According to her, the amendments were adopted under legal violations, on top of which was the lack of a quorum, and with them the deputies facilitated the sale of those 4,400 state properties, among which there is a state border, several capes of the sea, a mineral spring, park-monument, terrains in the parks Vitosha, Sinite Kamani, Belasitsa, property above a Roman amphitheater.
Therefore, she called on President Rumen Radev to veto these amendments.

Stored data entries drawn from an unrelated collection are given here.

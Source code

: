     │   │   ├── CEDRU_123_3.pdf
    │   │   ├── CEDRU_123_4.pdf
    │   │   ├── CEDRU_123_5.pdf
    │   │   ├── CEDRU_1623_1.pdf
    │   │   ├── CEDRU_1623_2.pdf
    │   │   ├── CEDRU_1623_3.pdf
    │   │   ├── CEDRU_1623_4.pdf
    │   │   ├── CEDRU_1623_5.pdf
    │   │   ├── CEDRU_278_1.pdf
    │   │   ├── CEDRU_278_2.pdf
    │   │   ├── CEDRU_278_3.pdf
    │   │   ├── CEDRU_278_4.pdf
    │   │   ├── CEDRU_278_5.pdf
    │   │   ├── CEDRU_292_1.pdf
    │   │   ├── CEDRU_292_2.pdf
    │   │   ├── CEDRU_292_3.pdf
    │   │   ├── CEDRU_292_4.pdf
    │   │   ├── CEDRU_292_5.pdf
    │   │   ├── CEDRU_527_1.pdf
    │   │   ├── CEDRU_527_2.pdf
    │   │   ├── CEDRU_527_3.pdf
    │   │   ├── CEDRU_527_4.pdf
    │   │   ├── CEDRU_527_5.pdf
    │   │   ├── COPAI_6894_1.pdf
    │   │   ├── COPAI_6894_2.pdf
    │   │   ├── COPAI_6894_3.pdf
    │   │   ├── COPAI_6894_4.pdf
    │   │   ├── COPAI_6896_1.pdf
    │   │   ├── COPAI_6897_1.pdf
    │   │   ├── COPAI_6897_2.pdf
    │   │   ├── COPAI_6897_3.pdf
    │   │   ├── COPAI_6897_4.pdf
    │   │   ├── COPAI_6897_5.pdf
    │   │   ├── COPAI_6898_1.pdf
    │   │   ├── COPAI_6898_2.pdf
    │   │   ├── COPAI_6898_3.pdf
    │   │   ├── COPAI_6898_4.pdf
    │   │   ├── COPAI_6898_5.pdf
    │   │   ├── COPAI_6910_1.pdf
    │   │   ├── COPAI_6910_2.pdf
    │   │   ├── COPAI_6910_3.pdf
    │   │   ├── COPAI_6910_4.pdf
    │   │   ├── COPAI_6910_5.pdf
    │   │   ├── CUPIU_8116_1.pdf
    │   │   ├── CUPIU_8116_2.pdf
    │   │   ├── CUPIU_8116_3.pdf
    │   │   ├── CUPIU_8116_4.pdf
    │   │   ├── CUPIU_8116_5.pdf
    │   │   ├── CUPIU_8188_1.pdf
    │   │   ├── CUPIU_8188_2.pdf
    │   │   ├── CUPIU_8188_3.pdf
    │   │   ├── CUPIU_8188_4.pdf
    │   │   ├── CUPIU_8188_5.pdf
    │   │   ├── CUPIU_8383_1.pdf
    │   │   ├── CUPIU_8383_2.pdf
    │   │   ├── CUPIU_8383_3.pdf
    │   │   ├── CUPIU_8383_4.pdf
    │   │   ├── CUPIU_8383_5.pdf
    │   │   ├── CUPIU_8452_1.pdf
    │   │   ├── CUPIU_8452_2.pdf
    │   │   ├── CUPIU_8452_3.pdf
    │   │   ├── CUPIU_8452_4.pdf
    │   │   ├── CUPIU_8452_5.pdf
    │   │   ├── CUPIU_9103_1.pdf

„And the deputies should use their long 33-day vacation to think about and abandon these harmful texts. They contradict reason and the law, and if they are adopted again after the veto, the Constitutional Court should also be consulted about them.“
A day earlier, Maya Manolova also published a video from the village of Dvorishte, Kyustendil region, where she intends to build a 1,300-acre solar park in some of the most fertile Bulgarian lands, where she also criticized the way in which the National Assembly canceled the possibility of appealing to a second instance the eco-assessments of “large investment projects projects”, and the terms for public discussion have been shortened by half.
„The adopted changes are in the Transitional and Final Provisions of the State Property Act. Submitted on Monday, adopted by a committee on Wednesday and voted on by the majority on Thursday - naturally, in the absence of a quorum.“ – the chairman of Izpravi se.BG was indignant, the party's press center reported.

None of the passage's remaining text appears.